What Is Superoxide Dismutase?

Superoxide dismutase (SOD) is an important member of the antioxidant enzyme system in biological systems, and is widely distributed in microorganisms, plants and animals ^[1] .

Chinese name: Superoxide dismutase

Foreign name: Superoxide Dismutase
Abbreviation: SOD

Basic introduction of superoxide dismutase

Superoxide dismutase concept

Superoxide dismutase (SOD) is an antioxidant metal enzyme that exists in the body. It can catalyze the disproportionation of superoxide anion free radicals to generate oxygen and hydrogen peroxide. It plays an important role in the balance between oxidation and antioxidant in the body. The important role is inseparable from the occurrence and development of many diseases ^[2] .

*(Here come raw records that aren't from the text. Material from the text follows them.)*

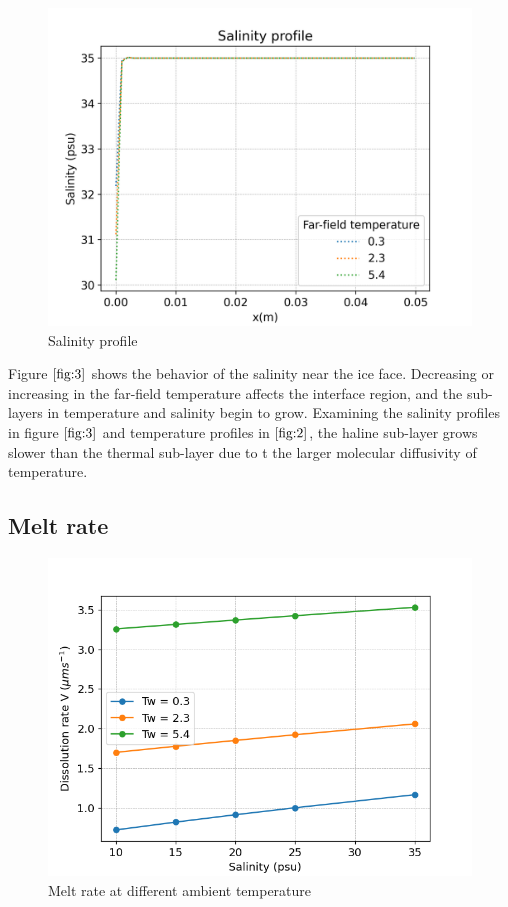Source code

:\documentclass[11pt,a4paper]{article}
\begin{document}
	\begin{figure}[H]
	    \centering 
	    \includegraphics[width=12cm]{saltProfile}
	    \caption{Salinity profile}
	    \label{fig:3}
	\end{figure}
	
	Figure $\ref{fig:3}$ shows the behavior of the salinity near the ice face. Decreasing or increasing in the far-field temperature affects the interface region, and the sub-layers in temperature and salinity begin to grow. Examining the salinity profiles in figure $\ref{fig:3}$ and temperature profiles in $\ref{fig:2}$, the haline sub-layer grows slower than the thermal sub-layer due to t the larger molecular diffusivity of temperature.
	
	\subsection{Melt rate}
	
	\begin{figure}[H]
	    \centering 
	    \includegraphics[width=12cm]{melt}
	    \caption{Melt rate at different ambient temperature}
	    \label{fig:4}
	\end{figure}
	
\end{document}
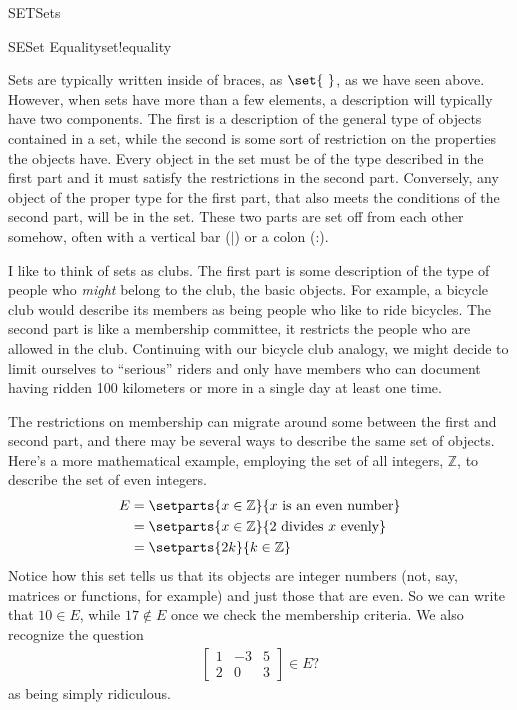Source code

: \begin{subsect}{SET}{Sets}
\begin{definition}{SE}{Set Equality}{set!equality}
\end{definition}
%
\begin{para}Sets are typically written inside of braces, as $\set{\ }$, as we have seen above.  However, when sets have more than a few elements, a description will typically have two components.  The first is a description of the general type of objects contained in a set, while the second is some sort of restriction on the properties the objects have.  Every object in the set must be of the type described in the first part and it must satisfy the restrictions in the second part.  Conversely, any object of the proper type for the first part, that also meets the conditions of the second part, will be in the set.  These two parts are set off from each other somehow, often with a vertical bar ($\vert$) or a colon (:).\end{para}
%
\begin{para}I like to think of sets as clubs.  The first part is some description of the type of people who {\em might} belong to the club, the basic objects.  For example, a bicycle club would describe its members as being people who like to ride bicycles.  The second part is like a membership committee, it restricts the people who are allowed in the club.  Continuing with our bicycle club analogy, we might decide to limit ourselves to ``serious'' riders and only have members who can document having ridden 100 kilometers or more in a single day at least one time.\end{para}
%
\begin{para}The restrictions on membership can migrate around some between the first and second part, and there may be several ways to describe the same set of objects.  Here's a more mathematical example, employing the set of all integers, ${\mathbb Z}$, to describe the set of even integers.
%
\begin{align*}
E
&=\setparts{x\in{\mathbb Z}}{x\text{ is an even number}}\\
&=\setparts{x\in{\mathbb Z}}{2\text{ divides }x\text{ evenly}}\\
&=\setparts{2k}{k\in{\mathbb Z}}
\end{align*}
%
Notice how this set tells us that its objects are integer numbers (not, say, matrices or functions, for example) and just those that are even.  So we can write that $10\in E$, while $17\not\in E$ once we check the membership criteria.  We also recognize the question
%
\begin{align*}
\begin{bmatrix}
1&-3&5\\
2&0&3
\end{bmatrix}
\in E\text{?}
\end{align*}
%
as being simply ridiculous.\end{para}
%
\end{subsect}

Superoxide dismutase classification

According to the different metal auxiliary groups in SOD, SOD can be roughly divided into three categories, namely Cu / Zn-SOD, Mn-SOD, and Fe-SOD ^[3] .

Cu / Zn-SOD: It is blue-green and mainly exists in the cytoplasm of eukaryotic cells. It is considered to be the most widely distributed species in relatively primitive biological groups ^[3] .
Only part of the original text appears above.